Ficam aqui algumas citações (porque rabiscadas à pressa e no momento, é natural que enfermam de pequenas falhas).

"Não se pode estar a retirar da frase o efeito mediático que ela não tem."

"Não vale a pena estarmos aqui a fazer malabarismos com uma frase (...) seria ridículo. Não me ponha nessa figura, por favor."

"Se resistirmos ao que mediaticamente é irresistível, talvez consigamos alcançar uma comunicação social mais inteligente e mais capaz de reflectir sobre os acontecimentos."

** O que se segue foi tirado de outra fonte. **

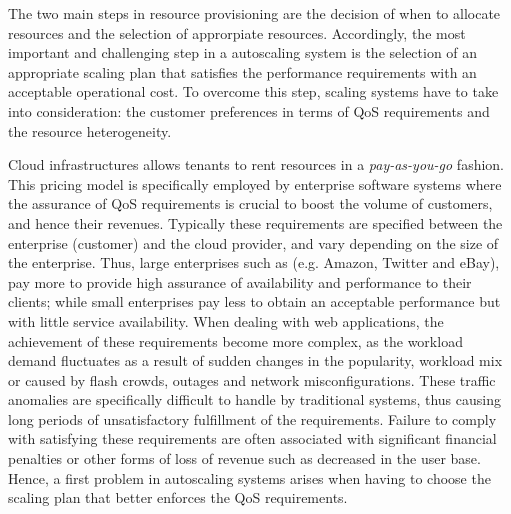 The two main steps in resource provisioning are the decision of when to allocate resources and the selection of approrpiate resources.
Accordingly, the most important and challenging step in a autoscaling system is the selection of an appropriate scaling plan that satisfies the performance requirements with an acceptable operational cost. 
To overcome this step, scaling systems have to take into consideration: the customer preferences in terms of QoS requirements and the resource heterogeneity.

Cloud infrastructures allows tenants to rent resources in a \emph{pay-as-you-go} fashion. This pricing model is specifically employed by enterprise software systems where the assurance of QoS requirements is crucial to boost the volume of customers, and hence their revenues. Typically these requirements are specified between the enterprise (customer) and the cloud provider, and vary depending on the size of the enterprise. Thus, large enterprises such as (e.g. Amazon, Twitter and eBay), pay more to provide high assurance of availability and performance to their clients; while small enterprises pay less to obtain an acceptable performance but with little service availability. When dealing with web applications, the achievement of these requirements become more complex, as the workload demand fluctuates as a result of sudden changes in the popularity, workload mix or caused by flash crowds, outages and network misconfigurations. These traffic anomalies are specifically difficult to handle by traditional systems, thus causing long periods of unsatisfactory fulfillment of the requirements. Failure to comply with satisfying these requirements are often associated with significant financial penalties or other forms of loss of revenue such as decreased in the user base. Hence, a first problem in autoscaling systems arises when having to choose the scaling plan that better enforces the QoS requirements. 


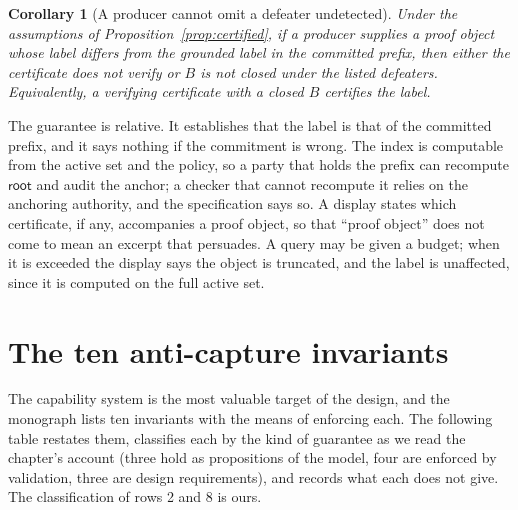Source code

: \documentclass[11pt]{article}
\theoremstyle{plain}
\newtheorem{corollary}[theorem]{Corollary}
\theoremstyle{definition}
\theoremstyle{remark}
\begin{document}
\begin{corollary}[A producer cannot omit a defeater undetected]\label{cor:noomit}
Under the assumptions of Proposition~\ref{prop:certified}, if a producer supplies a proof object whose label differs from the grounded label in the committed prefix, then either the certificate does not verify or $B$ is not closed under the listed defeaters. Equivalently, a verifying certificate with a closed $B$ certifies the label.
\end{corollary}

The guarantee is relative. It establishes that the label is that of the committed prefix, and it says nothing if the commitment is wrong. The index is computable from the active set and the policy, so a party that holds the prefix can recompute $\mathsf{root}$ and audit the anchor; a checker that cannot recompute it relies on the anchoring authority, and the specification says so. A display states which certificate, if any, accompanies a proof object, so that ``proof object'' does not come to mean an excerpt that persuades. A query may be given a budget; when it is exceeded the display says the object is truncated, and the label is unaffected, since it is computed on the full active set.

\section{The ten anti-capture invariants}\label{sec:invariants}

The capability system is the most valuable target of the design, and the monograph lists ten invariants with the means of enforcing each. The following table restates them, classifies each by the kind of guarantee as we read the chapter's account (three hold as propositions of the model, four are enforced by validation, three are design requirements), and records what each does not give. The classification of rows 2 and 8 is ours.
\end{document}
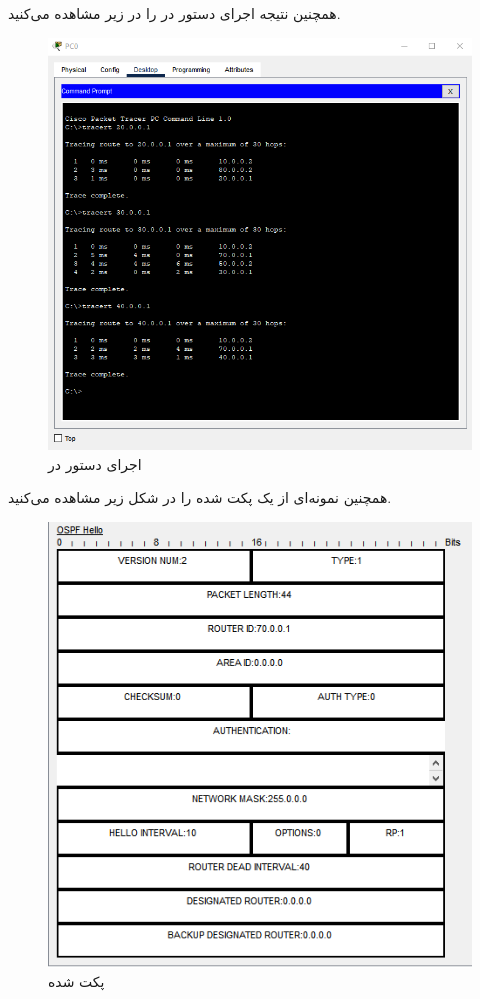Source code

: \documentclass[12pt]{article}
\begin{document}
همچنین نتیجه اجرای دستور  در  را در زیر مشاهده می‌کنید.

\begin{figure}[H]
	\centering
	\includegraphics[scale=0.4]{images/ospf/14.png}
	\caption{اجرای دستور  در } 
	\label{ospftracert}
\end{figure}

همچنین نمونه‌ای از یک پکت  شده  را در شکل زیر مشاهده می‌کنید.

\begin{figure}[H]
	\centering
	\includegraphics[scale=0.4]{images/ospf/11.png}
	\caption{پکت  شده } 
	\label{ospfsniff}
\end{figure}
\end{document}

Foi nesta tirada que Mário Crespo lhe cortou a fala. Pudera.

08/02/2009



Do contra
Não levem a mal, mas hoje sinto-me do contra. Não me apetece ouvir falar da crise, do Freeport, do Magalhães ou das eleições. Nada. Quero uma folga. Porque isso tudo tem, em mim, um efeito contraprodu…contraproce…contrapro…qualquercoisa…ente!
Contraproducente é muitas vezes transformado, por artes da poderosa magia “linguístico-entaramelada” (aconselho vivamente J.K. Rowling a explorar o tema!), em “contraprocedente”. Que não existe. Até poderia, pois se há contraprograma, contrapropaganda, contraprovar ou contraprestação, não custava nada acrescentar ao dicionário o nosso «contraproceder» e derivados. De qualquer forma, as pessoas já se encarregaram do assunto. Ou contra-encarregaram.
Contraproducente quer dizer que produz o efeito contrário, ou que demonstra o contrário, pendendo, na balança das vantagens, para o negativo. Todos os outros contras de que falei seguem, sensivelmente, a mesma lógica; contraprovar também significa verificar as emendas da primeira prova tipográfica; e contraprestação nada tem a ver com uma boa contraproposta do seu banco para lhe baixar a prestação mensal — é, sim, um termo legal, relativo ao cumprimento de deveres por uma parte em relação a outra. E quando estiver mesmo do contra, diga que está contra-alisado (que é o vento que sopra ao contrário dos ventos alísios).
Se vai ser sempre assim tão difícil dizer palavras com mais de 4 sílabas, resolva o problema de uma vez por todas: não diga. Ou então, comece já a praticar, lendo em voz alta as seguintes sugestões: calhamaçada, proparoxítona, octingentésimo, psamofítico… atabalhoamento!


Publicado no Açoriano Oriental a 8 Fev 09

07/02/2009

Um pouco de egocentrismo...


No dia 7 de Fevereiro nasceram...

1478 - Thomas More, advogado, político e santo da Igreja Católica
1812 - Charles Dickens, escritor inglês
1870 - Alfred Adler, psicólogo austríaco
1885 -
Sinclair Lewis, escritor norte-americano
1927 - Juliette Greco, actriz e cantora francesa
1960 - James Spader, actor americano
1963 - Maria das Mercês Pacheco, autora deste blogue

E como se tudo isto não bastasse para distinguir o dia de hoje, vejam lá a importância do número 7!

05/02/2009

Amizade



A amizade é uma alma com dois corpos. (Aristóteles)

01/02/2009

PSSST!


Disto e daquilo
Quem vive num meio mais urbano esquece, por força do malfadado stress (também pode ser stresse; e, à brasileira, é mais estresse), as vivências rurais do passado. Por isso, quando me disseram que um senhor de idade se referia ao arco-íris como “arco-da-vela”, fui pesquisar. E o friozinho bom que aí anda (com aguaceiros, que é para não defraudar quem acredita que nos Açores chove todos os dias!) ainda me inspirou mais. Como sinónimo de arco-íris, “arco-da-vela” não existe; os que existem, e largamente documentados, são arco-da-chuva, arco-celeste, arco-da-aliança e arco-da-velha (não sei o que o acordo ortográfico vai fazer a estes hífenes…). As três últimas expressões referem-se a um pacto entre Deus e Noé, pacto este mencionado na Bíblia, no Antigo Testamento (daí as palavras velha, celeste e aliança); arco-da-velha pode, também, e popularmente, ter outras explicações: a sua curvatura lembra a curva que as costas ganham com a idade (nalguns casos, até há-de ser menos a idade e mais a sabujice).
Parênteses à parte (e já foram muitos), o que mais me atraiu foi o facto de o tempo tornear assim as palavras — o tempo, o isolamento, a oralidade e a ruralidade destas ilhas. Faça uma experiência: peça a alguém para dizer o nome daquele objecto onde se podem colocar moedas com o fito de poupar e que tem mil e uma formas, desde uma caixa até um porquinho. Como é que se chama? Sim… diga? “Melhalheiro” é o que você vai ouvir a maior parte das vezes; na verdade, é mealheiro que se diz e escreve, e vem de mealha (migalha; antiga moeda, igual a meio ceitil), que por sua vez deu o verbo amealhar. Um verdadeiro arcaísmo, não tarda muito!